Les six conférences prononcées par Toni Morrison à l’université de Harvard en 2016 explorent ces notions de race et de pureté qui n’ont pas tout à fait disparu de notre inconscient. La romancière qui a reçu le prix Nobel en 1993 prend pour exemple la littérature qui "est manifestement et particulièrement révélatrice quand il s’agit d’exposer/d’envisager la définition de soi, qu’elle condamne ou étaie les moyens par lesquels on l’acquiert".
Dans ces petits essais, elle revient sur ses propres livres et donne quelques clés pour mieux comprendre Beloved (10/18, 2008). Elle relit aussi La case de l’oncle Tom, Flannery O’Connor, Faulkner, Hemingway ou Conrad. Elle montre les différentes façons dont ces auteurs utilisent la couleur de peau pour révéler un personnage, faire progresser le récit, surtout si le personnage principal est blanc.

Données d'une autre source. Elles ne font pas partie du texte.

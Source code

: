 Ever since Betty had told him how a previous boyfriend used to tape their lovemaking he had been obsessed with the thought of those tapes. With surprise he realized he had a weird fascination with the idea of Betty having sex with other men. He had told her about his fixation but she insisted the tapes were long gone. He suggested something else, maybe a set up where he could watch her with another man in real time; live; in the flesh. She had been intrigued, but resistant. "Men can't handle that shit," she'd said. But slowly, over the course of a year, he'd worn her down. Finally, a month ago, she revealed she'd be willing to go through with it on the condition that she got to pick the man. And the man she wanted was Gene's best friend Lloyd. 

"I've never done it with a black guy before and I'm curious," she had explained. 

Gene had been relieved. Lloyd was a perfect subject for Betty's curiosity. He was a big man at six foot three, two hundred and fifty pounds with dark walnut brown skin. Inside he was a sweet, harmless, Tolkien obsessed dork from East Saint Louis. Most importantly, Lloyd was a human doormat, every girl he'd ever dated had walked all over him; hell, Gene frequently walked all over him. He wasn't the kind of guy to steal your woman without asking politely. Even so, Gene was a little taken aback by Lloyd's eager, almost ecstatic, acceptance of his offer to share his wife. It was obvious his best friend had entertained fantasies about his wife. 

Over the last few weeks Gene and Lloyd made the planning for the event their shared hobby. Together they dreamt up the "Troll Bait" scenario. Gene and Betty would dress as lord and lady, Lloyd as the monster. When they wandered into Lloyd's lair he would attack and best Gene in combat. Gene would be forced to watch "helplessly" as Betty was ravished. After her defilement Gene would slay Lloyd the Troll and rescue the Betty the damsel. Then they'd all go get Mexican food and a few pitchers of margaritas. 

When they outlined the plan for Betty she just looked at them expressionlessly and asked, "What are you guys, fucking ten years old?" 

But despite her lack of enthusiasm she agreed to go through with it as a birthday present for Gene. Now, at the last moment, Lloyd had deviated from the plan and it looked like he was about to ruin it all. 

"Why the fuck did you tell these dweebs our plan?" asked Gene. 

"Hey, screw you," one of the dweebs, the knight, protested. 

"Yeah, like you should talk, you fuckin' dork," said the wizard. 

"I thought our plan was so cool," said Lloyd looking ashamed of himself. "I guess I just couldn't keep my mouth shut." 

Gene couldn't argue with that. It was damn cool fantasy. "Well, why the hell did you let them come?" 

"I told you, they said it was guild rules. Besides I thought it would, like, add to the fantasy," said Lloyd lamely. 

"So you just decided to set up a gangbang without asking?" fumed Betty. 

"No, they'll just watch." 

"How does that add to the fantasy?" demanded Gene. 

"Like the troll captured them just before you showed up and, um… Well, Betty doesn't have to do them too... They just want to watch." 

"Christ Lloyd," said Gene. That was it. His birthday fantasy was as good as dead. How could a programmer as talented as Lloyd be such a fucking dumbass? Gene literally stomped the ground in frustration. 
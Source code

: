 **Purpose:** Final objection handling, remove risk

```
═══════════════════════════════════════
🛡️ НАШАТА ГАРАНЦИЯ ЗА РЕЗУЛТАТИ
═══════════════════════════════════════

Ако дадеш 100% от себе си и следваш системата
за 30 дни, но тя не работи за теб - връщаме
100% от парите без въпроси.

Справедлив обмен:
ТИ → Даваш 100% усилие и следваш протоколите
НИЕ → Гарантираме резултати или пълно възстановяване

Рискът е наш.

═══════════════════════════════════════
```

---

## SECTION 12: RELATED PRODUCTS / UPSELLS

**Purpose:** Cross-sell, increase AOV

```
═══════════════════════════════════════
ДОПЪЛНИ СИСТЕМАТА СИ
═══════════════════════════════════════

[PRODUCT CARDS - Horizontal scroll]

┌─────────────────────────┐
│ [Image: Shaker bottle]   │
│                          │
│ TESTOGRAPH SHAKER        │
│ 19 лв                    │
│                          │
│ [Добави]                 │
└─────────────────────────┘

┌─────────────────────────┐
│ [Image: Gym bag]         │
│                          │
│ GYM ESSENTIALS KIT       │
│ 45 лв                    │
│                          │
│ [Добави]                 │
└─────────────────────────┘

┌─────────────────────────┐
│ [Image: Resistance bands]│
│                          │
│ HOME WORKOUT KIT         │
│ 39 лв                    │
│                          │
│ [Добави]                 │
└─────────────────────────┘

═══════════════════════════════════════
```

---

Entre souvenirs, histoire de l’esclavage, politique américaine et littérature, Toni Morrison pose des questions sensibles. "Pourquoi voudrions-nous connaître un étranger quand il est plus facile d’aliéner quelqu’un d’autre ? Pourquoi voudrions-nous supprimer la distance quand nous pouvons supprimer l’accès ?"
Et elle donne des réponses sur ce travail psychologique de la fabrication de l’autre sans lequel il n’y a pas d’humanité. "Il n’existe pas d’étrangers. Il n’existe que des versions de nous-mêmes." L. L.